As deep value investors, we invest a lot of time and brainpower into deriving the fair value of a company. We first figure out our preferred investment strategy and find companies that fit the criteria. However, buying has always been the easy bit. When should we actually be selling a stock?
Selling a stock is made especially difficult if you have big unrealized losses on the stock. Imagine your stock being down 50%, one’s mindset would be to just hold it and wait for it to recover.
Before we dive into when a value investor should be selling, we will share with you when a value investor should not be selling.
1) “The market is tanking, I should sell before it gets too late!”

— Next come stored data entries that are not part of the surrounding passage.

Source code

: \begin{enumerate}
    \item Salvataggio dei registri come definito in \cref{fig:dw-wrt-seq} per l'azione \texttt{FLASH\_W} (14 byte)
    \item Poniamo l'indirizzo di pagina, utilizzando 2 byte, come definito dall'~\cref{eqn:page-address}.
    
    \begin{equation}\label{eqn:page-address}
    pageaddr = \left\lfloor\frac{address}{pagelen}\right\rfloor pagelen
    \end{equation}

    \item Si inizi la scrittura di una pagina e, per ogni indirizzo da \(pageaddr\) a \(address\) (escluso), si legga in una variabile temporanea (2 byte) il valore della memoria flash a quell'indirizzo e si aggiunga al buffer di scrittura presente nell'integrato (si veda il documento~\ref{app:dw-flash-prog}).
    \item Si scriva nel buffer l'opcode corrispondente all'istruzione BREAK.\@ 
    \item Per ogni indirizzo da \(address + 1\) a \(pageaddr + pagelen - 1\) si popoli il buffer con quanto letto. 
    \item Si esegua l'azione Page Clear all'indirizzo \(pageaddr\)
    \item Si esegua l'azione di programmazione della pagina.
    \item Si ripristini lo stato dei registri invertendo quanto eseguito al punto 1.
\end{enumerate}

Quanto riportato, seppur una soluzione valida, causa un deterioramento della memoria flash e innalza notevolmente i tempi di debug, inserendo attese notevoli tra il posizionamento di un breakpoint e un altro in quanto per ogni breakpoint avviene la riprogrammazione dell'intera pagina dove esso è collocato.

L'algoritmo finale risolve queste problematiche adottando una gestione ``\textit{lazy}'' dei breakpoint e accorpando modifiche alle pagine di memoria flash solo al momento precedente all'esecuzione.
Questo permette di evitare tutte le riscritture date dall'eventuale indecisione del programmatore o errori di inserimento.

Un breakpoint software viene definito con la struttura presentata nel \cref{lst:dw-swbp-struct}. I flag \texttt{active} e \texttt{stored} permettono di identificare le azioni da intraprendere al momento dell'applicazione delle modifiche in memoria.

Halt! Stop for a moment and recall the reason why you bought this stock in the first place. Was it for you to unload it when the price falls or to generate a crazy amount of returns in the next 5 years? It is a universal fact that the stock market operates in a cycle and while there are up times, there will be down times. By succumbing to the psychological pressure emanating from the stock market, coined as Mr. Market by Benjamin Graham, you are giving in to fear and letting go of any extraordinary gains you might make in future. Ultimately, we have to go back to our initial investment thesis and ask ourselves did it change? Is the fall in the market just general fear in the market due to some news?
2) “Alright, I will sell and repurchase when the market bottoms out or when it is recovering.”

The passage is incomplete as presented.